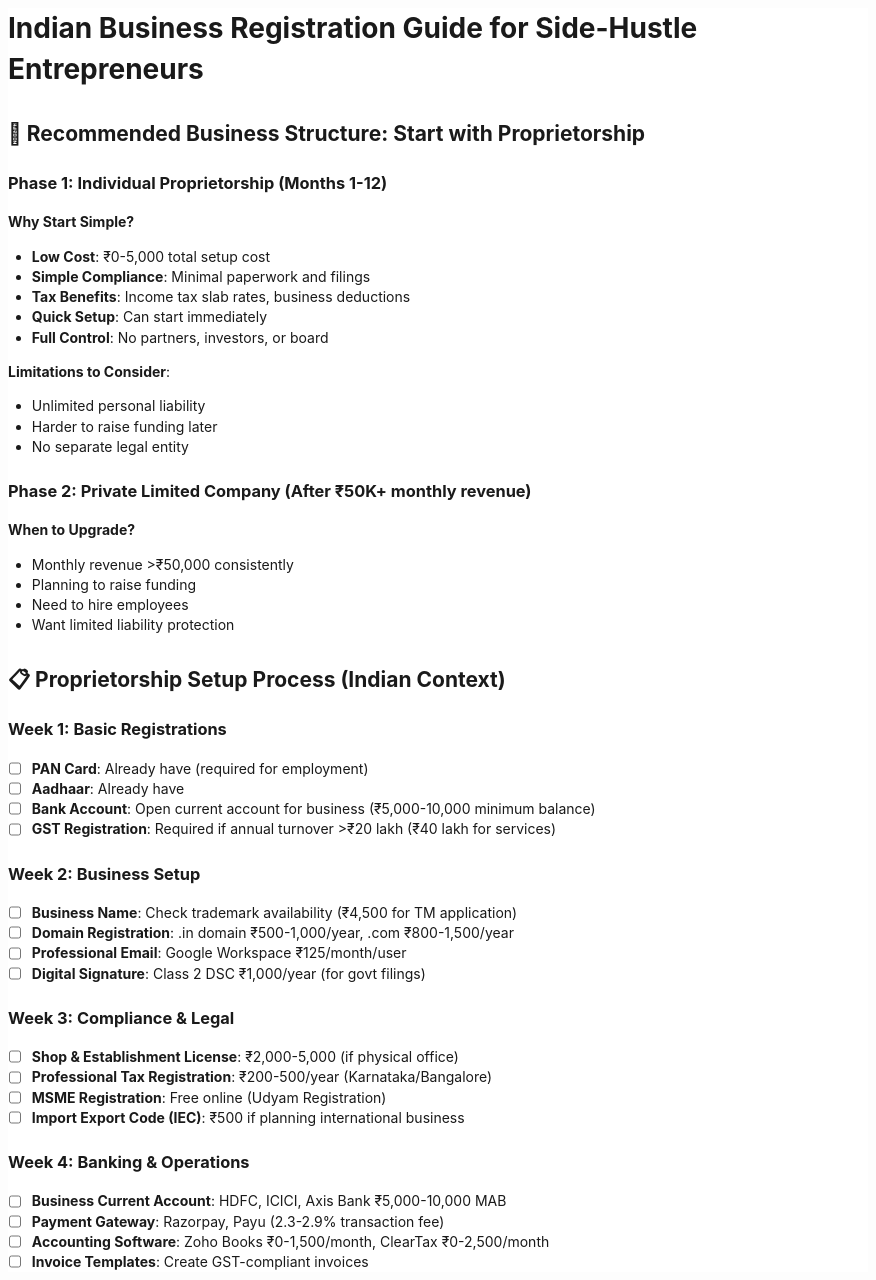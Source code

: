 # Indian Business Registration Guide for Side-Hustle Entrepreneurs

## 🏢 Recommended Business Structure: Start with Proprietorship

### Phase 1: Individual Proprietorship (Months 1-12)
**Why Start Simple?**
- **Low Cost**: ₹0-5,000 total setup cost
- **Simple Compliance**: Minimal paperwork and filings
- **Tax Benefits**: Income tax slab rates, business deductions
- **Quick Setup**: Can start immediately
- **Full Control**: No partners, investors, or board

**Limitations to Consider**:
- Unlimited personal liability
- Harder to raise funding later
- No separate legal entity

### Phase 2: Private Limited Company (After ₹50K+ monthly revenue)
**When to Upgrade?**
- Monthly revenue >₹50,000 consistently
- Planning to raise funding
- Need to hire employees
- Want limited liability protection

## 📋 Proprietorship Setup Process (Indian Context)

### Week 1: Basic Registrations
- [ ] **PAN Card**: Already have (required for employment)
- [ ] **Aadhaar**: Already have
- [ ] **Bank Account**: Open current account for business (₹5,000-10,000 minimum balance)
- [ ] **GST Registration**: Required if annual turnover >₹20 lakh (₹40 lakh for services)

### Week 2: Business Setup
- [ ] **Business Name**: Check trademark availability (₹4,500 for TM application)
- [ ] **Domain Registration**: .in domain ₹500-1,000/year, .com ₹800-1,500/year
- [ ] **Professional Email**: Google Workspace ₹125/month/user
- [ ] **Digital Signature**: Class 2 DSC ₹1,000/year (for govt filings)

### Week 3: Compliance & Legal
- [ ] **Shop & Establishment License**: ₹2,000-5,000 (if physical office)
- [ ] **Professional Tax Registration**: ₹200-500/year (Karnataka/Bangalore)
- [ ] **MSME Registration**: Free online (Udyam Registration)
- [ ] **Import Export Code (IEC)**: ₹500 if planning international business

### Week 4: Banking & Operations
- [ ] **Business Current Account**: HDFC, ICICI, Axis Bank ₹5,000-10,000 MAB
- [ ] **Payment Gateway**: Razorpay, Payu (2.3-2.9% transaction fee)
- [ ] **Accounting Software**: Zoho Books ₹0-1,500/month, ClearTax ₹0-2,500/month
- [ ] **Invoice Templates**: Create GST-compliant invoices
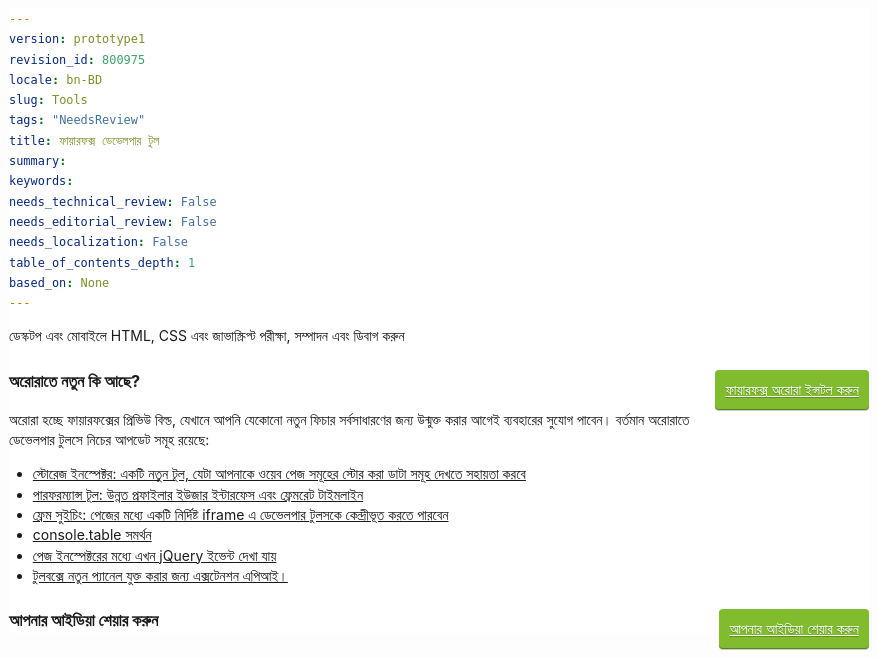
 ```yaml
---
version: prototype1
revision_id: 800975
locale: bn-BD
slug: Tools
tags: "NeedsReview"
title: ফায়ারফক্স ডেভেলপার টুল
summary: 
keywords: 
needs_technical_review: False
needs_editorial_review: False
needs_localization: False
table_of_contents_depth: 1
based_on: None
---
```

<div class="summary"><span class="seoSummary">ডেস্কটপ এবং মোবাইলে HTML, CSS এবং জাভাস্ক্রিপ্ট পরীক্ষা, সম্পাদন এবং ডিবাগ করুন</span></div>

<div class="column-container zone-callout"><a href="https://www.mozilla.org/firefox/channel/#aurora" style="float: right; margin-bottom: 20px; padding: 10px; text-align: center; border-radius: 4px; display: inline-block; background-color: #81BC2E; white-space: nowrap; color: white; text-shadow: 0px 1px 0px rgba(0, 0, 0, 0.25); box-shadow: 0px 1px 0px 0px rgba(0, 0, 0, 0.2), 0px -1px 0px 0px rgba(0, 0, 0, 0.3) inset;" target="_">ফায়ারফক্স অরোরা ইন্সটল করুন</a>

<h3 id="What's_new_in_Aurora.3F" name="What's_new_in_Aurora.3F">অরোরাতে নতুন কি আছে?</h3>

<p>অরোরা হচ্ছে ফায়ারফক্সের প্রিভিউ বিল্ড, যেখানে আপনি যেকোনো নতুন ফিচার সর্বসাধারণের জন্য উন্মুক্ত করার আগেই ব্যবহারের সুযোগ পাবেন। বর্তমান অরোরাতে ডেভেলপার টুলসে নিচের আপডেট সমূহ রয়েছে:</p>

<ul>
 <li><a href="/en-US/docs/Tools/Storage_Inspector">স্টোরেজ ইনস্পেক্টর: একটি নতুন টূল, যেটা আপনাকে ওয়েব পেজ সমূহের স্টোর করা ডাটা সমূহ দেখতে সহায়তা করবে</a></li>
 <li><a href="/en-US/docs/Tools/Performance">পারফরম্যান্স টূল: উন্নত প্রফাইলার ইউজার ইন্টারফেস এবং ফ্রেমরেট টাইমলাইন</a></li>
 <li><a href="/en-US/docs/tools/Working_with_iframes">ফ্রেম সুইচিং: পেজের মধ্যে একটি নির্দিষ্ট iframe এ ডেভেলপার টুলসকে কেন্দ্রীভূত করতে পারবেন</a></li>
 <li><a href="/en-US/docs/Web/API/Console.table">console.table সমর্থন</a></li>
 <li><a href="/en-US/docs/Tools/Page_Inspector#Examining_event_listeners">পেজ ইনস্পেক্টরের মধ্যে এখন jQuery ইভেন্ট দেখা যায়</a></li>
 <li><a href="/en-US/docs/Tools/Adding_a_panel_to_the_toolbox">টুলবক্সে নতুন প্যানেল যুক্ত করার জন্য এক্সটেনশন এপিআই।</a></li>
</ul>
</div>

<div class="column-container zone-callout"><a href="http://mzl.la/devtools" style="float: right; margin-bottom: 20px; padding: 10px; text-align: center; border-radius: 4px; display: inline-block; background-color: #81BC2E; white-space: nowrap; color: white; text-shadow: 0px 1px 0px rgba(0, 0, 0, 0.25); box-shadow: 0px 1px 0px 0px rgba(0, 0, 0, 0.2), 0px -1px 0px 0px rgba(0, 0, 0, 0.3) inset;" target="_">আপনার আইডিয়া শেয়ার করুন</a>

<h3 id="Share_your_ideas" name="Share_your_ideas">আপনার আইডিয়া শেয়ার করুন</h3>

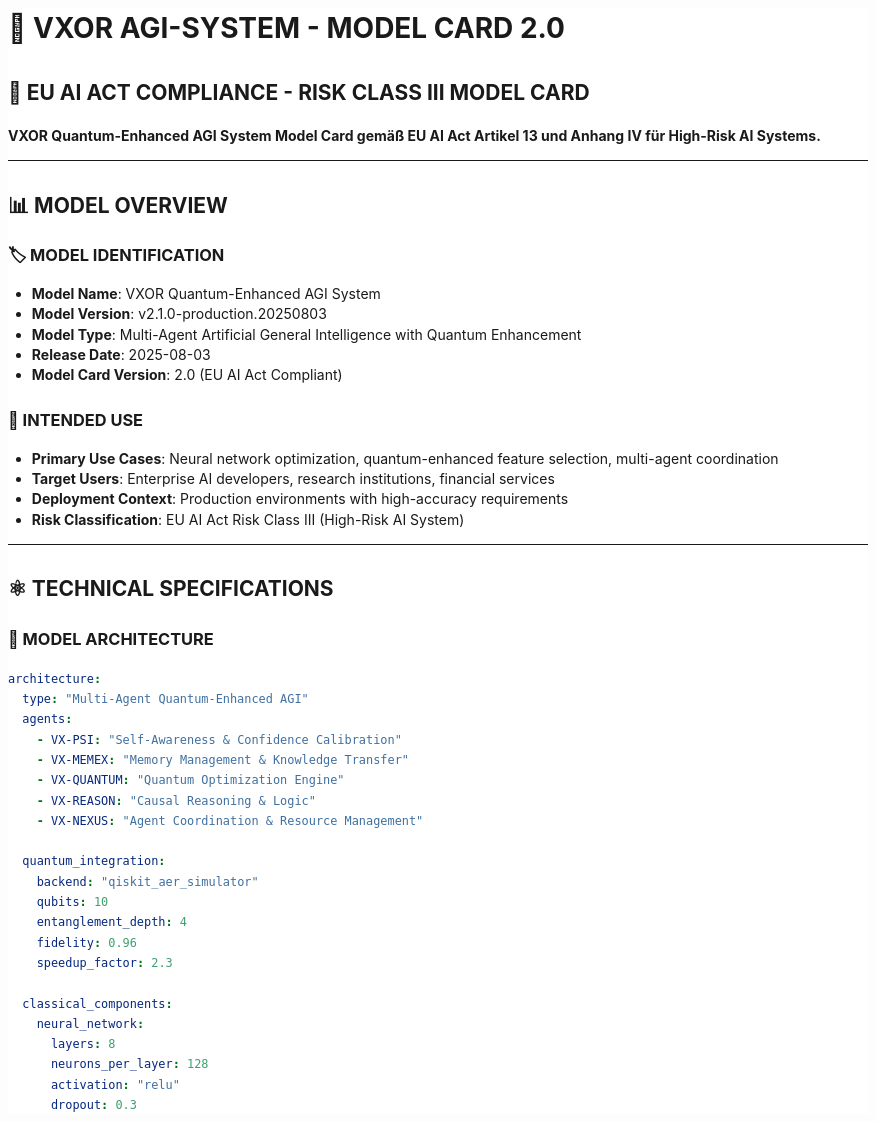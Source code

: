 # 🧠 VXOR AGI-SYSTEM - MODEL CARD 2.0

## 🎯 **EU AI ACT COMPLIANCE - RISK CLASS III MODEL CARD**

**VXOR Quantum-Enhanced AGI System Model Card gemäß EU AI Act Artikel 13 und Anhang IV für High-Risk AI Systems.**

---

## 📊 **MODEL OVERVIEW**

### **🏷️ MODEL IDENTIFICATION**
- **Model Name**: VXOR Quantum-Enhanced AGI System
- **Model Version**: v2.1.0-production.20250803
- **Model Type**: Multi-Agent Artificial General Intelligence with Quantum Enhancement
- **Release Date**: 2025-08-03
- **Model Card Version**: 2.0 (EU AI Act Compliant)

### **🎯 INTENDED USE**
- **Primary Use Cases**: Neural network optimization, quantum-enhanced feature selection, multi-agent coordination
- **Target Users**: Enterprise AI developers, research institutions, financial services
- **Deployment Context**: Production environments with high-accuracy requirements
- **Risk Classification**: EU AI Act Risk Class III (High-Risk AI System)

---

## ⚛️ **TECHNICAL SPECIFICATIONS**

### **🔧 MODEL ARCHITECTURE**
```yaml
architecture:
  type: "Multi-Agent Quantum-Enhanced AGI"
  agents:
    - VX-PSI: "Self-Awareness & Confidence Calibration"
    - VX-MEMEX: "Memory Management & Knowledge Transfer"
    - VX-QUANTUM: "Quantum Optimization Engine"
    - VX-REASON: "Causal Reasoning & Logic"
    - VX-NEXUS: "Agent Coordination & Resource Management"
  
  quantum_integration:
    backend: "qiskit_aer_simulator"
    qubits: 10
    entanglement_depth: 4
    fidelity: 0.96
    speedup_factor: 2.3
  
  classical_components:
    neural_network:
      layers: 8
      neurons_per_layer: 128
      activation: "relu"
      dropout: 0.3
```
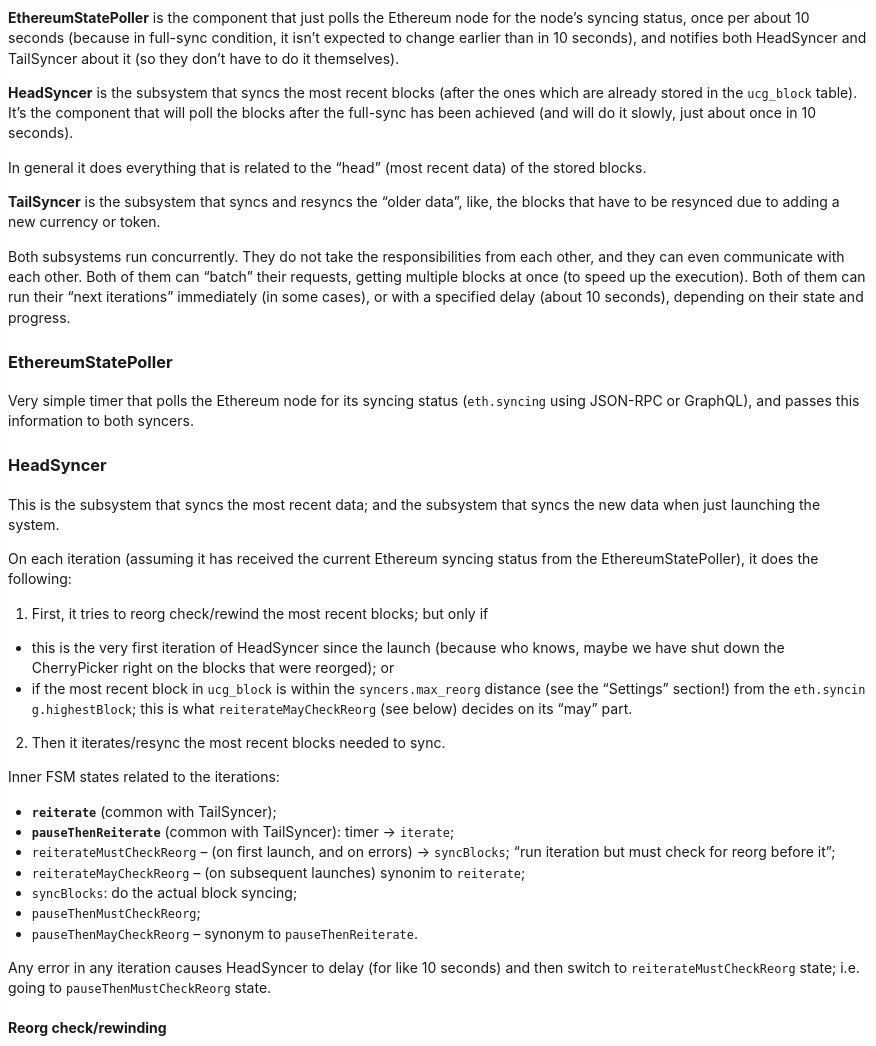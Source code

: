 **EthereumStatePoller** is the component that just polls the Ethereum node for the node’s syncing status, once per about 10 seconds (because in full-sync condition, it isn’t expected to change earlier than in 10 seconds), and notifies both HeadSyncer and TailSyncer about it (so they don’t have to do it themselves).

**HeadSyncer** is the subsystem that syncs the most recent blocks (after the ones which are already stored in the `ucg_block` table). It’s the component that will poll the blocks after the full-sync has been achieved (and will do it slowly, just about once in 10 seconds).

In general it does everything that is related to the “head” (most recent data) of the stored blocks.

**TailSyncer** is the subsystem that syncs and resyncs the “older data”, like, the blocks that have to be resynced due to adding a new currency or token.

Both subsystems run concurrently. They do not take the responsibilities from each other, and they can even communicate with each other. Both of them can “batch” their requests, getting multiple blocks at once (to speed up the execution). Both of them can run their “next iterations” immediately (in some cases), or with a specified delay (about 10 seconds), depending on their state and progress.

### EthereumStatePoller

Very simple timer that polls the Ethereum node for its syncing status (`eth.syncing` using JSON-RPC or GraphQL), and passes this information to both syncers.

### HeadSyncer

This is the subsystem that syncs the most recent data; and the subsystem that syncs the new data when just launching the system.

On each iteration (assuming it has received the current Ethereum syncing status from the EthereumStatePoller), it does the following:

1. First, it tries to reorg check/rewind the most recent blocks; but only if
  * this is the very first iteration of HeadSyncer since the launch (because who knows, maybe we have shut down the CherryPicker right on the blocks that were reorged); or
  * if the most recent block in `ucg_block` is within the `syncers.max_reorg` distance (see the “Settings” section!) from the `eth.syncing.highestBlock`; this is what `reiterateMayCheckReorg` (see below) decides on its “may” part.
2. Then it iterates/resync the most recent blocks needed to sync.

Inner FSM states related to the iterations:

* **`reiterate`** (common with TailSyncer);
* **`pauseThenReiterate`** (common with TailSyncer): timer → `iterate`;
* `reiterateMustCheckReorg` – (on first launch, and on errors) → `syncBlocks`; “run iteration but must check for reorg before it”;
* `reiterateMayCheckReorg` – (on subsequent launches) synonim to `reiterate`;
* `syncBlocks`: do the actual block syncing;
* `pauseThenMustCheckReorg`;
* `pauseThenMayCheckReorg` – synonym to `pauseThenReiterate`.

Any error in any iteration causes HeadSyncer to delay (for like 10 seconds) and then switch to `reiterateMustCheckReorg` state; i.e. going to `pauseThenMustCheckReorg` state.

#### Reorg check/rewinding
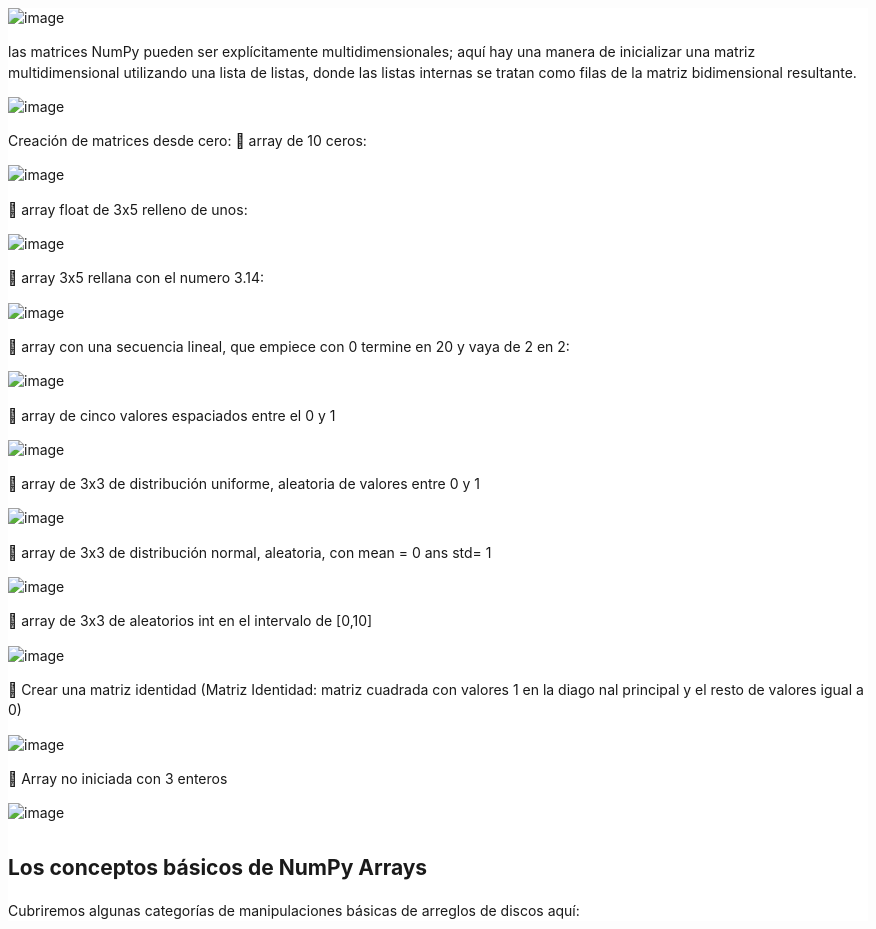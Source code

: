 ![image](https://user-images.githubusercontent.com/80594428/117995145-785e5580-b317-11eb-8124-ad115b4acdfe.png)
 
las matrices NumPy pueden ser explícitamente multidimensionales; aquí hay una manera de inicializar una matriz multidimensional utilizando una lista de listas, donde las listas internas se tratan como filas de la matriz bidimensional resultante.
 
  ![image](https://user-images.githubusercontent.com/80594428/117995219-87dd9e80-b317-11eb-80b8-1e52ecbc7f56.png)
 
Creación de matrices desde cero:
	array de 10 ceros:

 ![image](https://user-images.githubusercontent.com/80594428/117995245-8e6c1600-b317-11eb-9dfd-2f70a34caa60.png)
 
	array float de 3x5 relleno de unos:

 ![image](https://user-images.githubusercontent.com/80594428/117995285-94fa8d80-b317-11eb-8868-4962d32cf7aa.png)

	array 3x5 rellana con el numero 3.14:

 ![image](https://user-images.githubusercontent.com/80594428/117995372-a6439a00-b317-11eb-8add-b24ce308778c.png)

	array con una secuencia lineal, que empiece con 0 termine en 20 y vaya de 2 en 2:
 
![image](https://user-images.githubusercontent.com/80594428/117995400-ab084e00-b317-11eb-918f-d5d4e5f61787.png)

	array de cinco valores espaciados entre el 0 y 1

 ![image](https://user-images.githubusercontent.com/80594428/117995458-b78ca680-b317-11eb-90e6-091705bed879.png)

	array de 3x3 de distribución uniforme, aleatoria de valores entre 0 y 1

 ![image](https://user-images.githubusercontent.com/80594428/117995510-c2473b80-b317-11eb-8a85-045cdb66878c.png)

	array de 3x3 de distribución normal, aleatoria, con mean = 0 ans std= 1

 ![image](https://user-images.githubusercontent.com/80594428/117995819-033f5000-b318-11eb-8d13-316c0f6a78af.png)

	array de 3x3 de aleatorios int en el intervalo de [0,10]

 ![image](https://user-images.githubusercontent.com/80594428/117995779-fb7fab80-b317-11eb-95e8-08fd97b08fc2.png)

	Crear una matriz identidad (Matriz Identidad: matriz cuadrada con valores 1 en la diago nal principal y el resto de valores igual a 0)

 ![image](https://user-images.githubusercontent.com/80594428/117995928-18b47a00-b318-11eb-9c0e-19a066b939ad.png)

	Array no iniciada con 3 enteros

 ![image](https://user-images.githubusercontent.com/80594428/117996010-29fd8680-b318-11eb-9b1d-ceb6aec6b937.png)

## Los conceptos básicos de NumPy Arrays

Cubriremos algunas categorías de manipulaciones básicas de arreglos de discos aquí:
*****
Where in the entries does the word "filings" occur? Copy out each line that has it.

WRITTEN ANSWER
- **Simple Compliance**: Minimal paperwork and filings
- [ ] **Digital Signature**: Class 2 DSC ₹1,000/year (for govt filings)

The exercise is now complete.